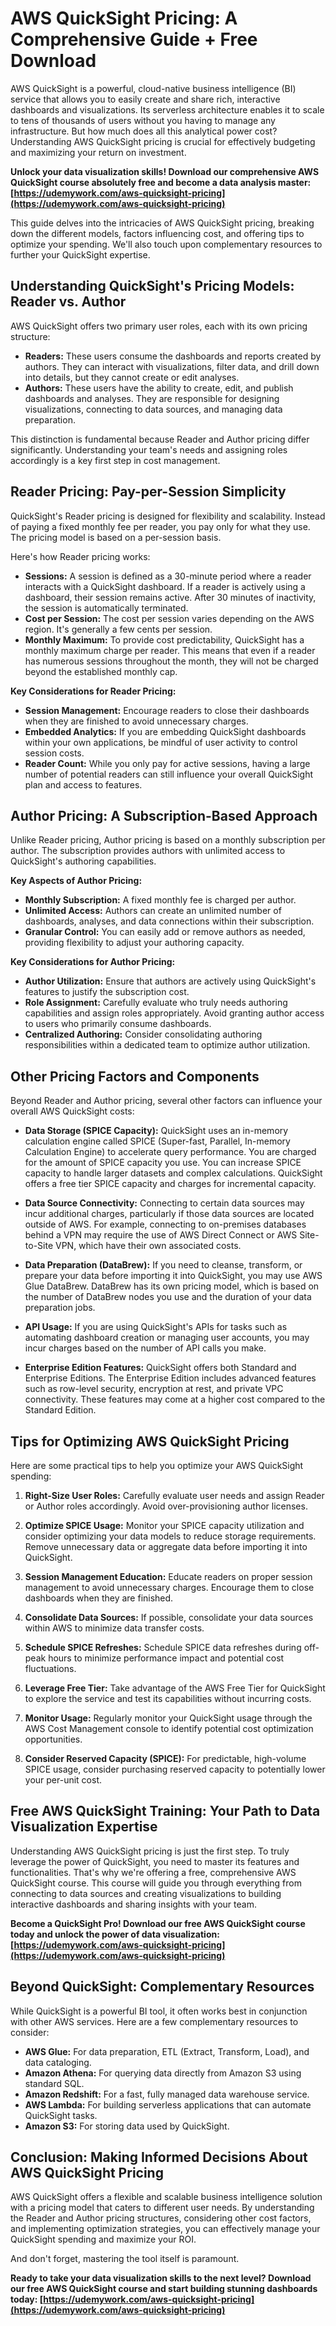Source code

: # AWS QuickSight Pricing: A Comprehensive Guide + Free Download

AWS QuickSight is a powerful, cloud-native business intelligence (BI) service that allows you to easily create and share rich, interactive dashboards and visualizations. Its serverless architecture enables it to scale to tens of thousands of users without you having to manage any infrastructure. But how much does all this analytical power cost? Understanding AWS QuickSight pricing is crucial for effectively budgeting and maximizing your return on investment.

**Unlock your data visualization skills! Download our comprehensive AWS QuickSight course absolutely free and become a data analysis master: [https://udemywork.com/aws-quicksight-pricing](https://udemywork.com/aws-quicksight-pricing)**

This guide delves into the intricacies of AWS QuickSight pricing, breaking down the different models, factors influencing cost, and offering tips to optimize your spending. We'll also touch upon complementary resources to further your QuickSight expertise.

## Understanding QuickSight's Pricing Models: Reader vs. Author

AWS QuickSight offers two primary user roles, each with its own pricing structure:

*   **Readers:** These users consume the dashboards and reports created by authors. They can interact with visualizations, filter data, and drill down into details, but they cannot create or edit analyses.
*   **Authors:** These users have the ability to create, edit, and publish dashboards and analyses. They are responsible for designing visualizations, connecting to data sources, and managing data preparation.

This distinction is fundamental because Reader and Author pricing differ significantly. Understanding your team's needs and assigning roles accordingly is a key first step in cost management.

## Reader Pricing: Pay-per-Session Simplicity

QuickSight's Reader pricing is designed for flexibility and scalability. Instead of paying a fixed monthly fee per reader, you pay only for what they use. The pricing model is based on a per-session basis.

Here's how Reader pricing works:

*   **Sessions:** A session is defined as a 30-minute period where a reader interacts with a QuickSight dashboard. If a reader is actively using a dashboard, their session remains active. After 30 minutes of inactivity, the session is automatically terminated.
*   **Cost per Session:** The cost per session varies depending on the AWS region. It's generally a few cents per session.
*   **Monthly Maximum:** To provide cost predictability, QuickSight has a monthly maximum charge per reader. This means that even if a reader has numerous sessions throughout the month, they will not be charged beyond the established monthly cap.

**Key Considerations for Reader Pricing:**

*   **Session Management:** Encourage readers to close their dashboards when they are finished to avoid unnecessary charges.
*   **Embedded Analytics:** If you are embedding QuickSight dashboards within your own applications, be mindful of user activity to control session costs.
*   **Reader Count:**  While you only pay for active sessions, having a large number of potential readers can still influence your overall QuickSight plan and access to features.

## Author Pricing: A Subscription-Based Approach

Unlike Reader pricing, Author pricing is based on a monthly subscription per author.  The subscription provides authors with unlimited access to QuickSight's authoring capabilities.

**Key Aspects of Author Pricing:**

*   **Monthly Subscription:** A fixed monthly fee is charged per author.
*   **Unlimited Access:** Authors can create an unlimited number of dashboards, analyses, and data connections within their subscription.
*   **Granular Control:**  You can easily add or remove authors as needed, providing flexibility to adjust your authoring capacity.

**Key Considerations for Author Pricing:**

*   **Author Utilization:** Ensure that authors are actively using QuickSight's features to justify the subscription cost.
*   **Role Assignment:** Carefully evaluate who truly needs authoring capabilities and assign roles appropriately.  Avoid granting author access to users who primarily consume dashboards.
*   **Centralized Authoring:**  Consider consolidating authoring responsibilities within a dedicated team to optimize author utilization.

## Other Pricing Factors and Components

Beyond Reader and Author pricing, several other factors can influence your overall AWS QuickSight costs:

*   **Data Storage (SPICE Capacity):** QuickSight uses an in-memory calculation engine called SPICE (Super-fast, Parallel, In-memory Calculation Engine) to accelerate query performance.  You are charged for the amount of SPICE capacity you use. You can increase SPICE capacity to handle larger datasets and complex calculations. QuickSight offers a free tier SPICE capacity and charges for incremental capacity.

*   **Data Source Connectivity:** Connecting to certain data sources may incur additional charges, particularly if those data sources are located outside of AWS.  For example, connecting to on-premises databases behind a VPN may require the use of AWS Direct Connect or AWS Site-to-Site VPN, which have their own associated costs.

*   **Data Preparation (DataBrew):** If you need to cleanse, transform, or prepare your data before importing it into QuickSight, you may use AWS Glue DataBrew. DataBrew has its own pricing model, which is based on the number of DataBrew nodes you use and the duration of your data preparation jobs.

*   **API Usage:** If you are using QuickSight's APIs for tasks such as automating dashboard creation or managing user accounts, you may incur charges based on the number of API calls you make.

*   **Enterprise Edition Features:** QuickSight offers both Standard and Enterprise Editions. The Enterprise Edition includes advanced features such as row-level security, encryption at rest, and private VPC connectivity. These features may come at a higher cost compared to the Standard Edition.

## Tips for Optimizing AWS QuickSight Pricing

Here are some practical tips to help you optimize your AWS QuickSight spending:

1.  **Right-Size User Roles:** Carefully evaluate user needs and assign Reader or Author roles accordingly. Avoid over-provisioning author licenses.

2.  **Optimize SPICE Usage:** Monitor your SPICE capacity utilization and consider optimizing your data models to reduce storage requirements.  Remove unnecessary data or aggregate data before importing it into QuickSight.

3.  **Session Management Education:** Educate readers on proper session management to avoid unnecessary charges. Encourage them to close dashboards when they are finished.

4.  **Consolidate Data Sources:** If possible, consolidate your data sources within AWS to minimize data transfer costs.

5.  **Schedule SPICE Refreshes:** Schedule SPICE data refreshes during off-peak hours to minimize performance impact and potential cost fluctuations.

6.  **Leverage Free Tier:** Take advantage of the AWS Free Tier for QuickSight to explore the service and test its capabilities without incurring costs.

7.  **Monitor Usage:** Regularly monitor your QuickSight usage through the AWS Cost Management console to identify potential cost optimization opportunities.

8.  **Consider Reserved Capacity (SPICE):**  For predictable, high-volume SPICE usage, consider purchasing reserved capacity to potentially lower your per-unit cost.

##  Free AWS QuickSight Training: Your Path to Data Visualization Expertise

Understanding AWS QuickSight pricing is just the first step. To truly leverage the power of QuickSight, you need to master its features and functionalities.  That's why we're offering a free, comprehensive AWS QuickSight course. This course will guide you through everything from connecting to data sources and creating visualizations to building interactive dashboards and sharing insights with your team.

**Become a QuickSight Pro! Download our free AWS QuickSight course today and unlock the power of data visualization: [https://udemywork.com/aws-quicksight-pricing](https://udemywork.com/aws-quicksight-pricing)**

## Beyond QuickSight: Complementary Resources

While QuickSight is a powerful BI tool, it often works best in conjunction with other AWS services. Here are a few complementary resources to consider:

*   **AWS Glue:** For data preparation, ETL (Extract, Transform, Load), and data cataloging.
*   **Amazon Athena:** For querying data directly from Amazon S3 using standard SQL.
*   **Amazon Redshift:** For a fast, fully managed data warehouse service.
*   **AWS Lambda:** For building serverless applications that can automate QuickSight tasks.
*   **Amazon S3:** For storing data used by QuickSight.

## Conclusion: Making Informed Decisions About AWS QuickSight Pricing

AWS QuickSight offers a flexible and scalable business intelligence solution with a pricing model that caters to different user needs. By understanding the Reader and Author pricing structures, considering other cost factors, and implementing optimization strategies, you can effectively manage your QuickSight spending and maximize your ROI.

And don't forget, mastering the tool itself is paramount.

**Ready to take your data visualization skills to the next level? Download our free AWS QuickSight course and start building stunning dashboards today: [https://udemywork.com/aws-quicksight-pricing](https://udemywork.com/aws-quicksight-pricing)**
+--
Assignment>
Repeat, exactly as they stand above, the lines from the line with "## Reader Pricing: Pay-per-Session Simplicity" to the line with "the subscription cost.", both lines included.

Answer to this exercise>
## Reader Pricing: Pay-per-Session Simplicity

QuickSight's Reader pricing is designed for flexibility and scalability. Instead of paying a fixed monthly fee per reader, you pay only for what they use. The pricing model is based on a per-session basis.

Here's how Reader pricing works:

*   **Sessions:** A session is defined as a 30-minute period where a reader interacts with a QuickSight dashboard. If a reader is actively using a dashboard, their session remains active. After 30 minutes of inactivity, the session is automatically terminated.
*   **Cost per Session:** The cost per session varies depending on the AWS region. It's generally a few cents per session.
*   **Monthly Maximum:** To provide cost predictability, QuickSight has a monthly maximum charge per reader. This means that even if a reader has numerous sessions throughout the month, they will not be charged beyond the established monthly cap.

**Key Considerations for Reader Pricing:**

*   **Session Management:** Encourage readers to close their dashboards when they are finished to avoid unnecessary charges.
*   **Embedded Analytics:** If you are embedding QuickSight dashboards within your own applications, be mindful of user activity to control session costs.
*   **Reader Count:**  While you only pay for active sessions, having a large number of potential readers can still influence your overall QuickSight plan and access to features.

## Author Pricing: A Subscription-Based Approach

Unlike Reader pricing, Author pricing is based on a monthly subscription per author.  The subscription provides authors with unlimited access to QuickSight's authoring capabilities.

**Key Aspects of Author Pricing:**

*   **Monthly Subscription:** A fixed monthly fee is charged per author.
*   **Unlimited Access:** Authors can create an unlimited number of dashboards, analyses, and data connections within their subscription.
*   **Granular Control:**  You can easily add or remove authors as needed, providing flexibility to adjust your authoring capacity.

**Key Considerations for Author Pricing:**

*   **Author Utilization:** Ensure that authors are actively using QuickSight's features to justify the subscription cost.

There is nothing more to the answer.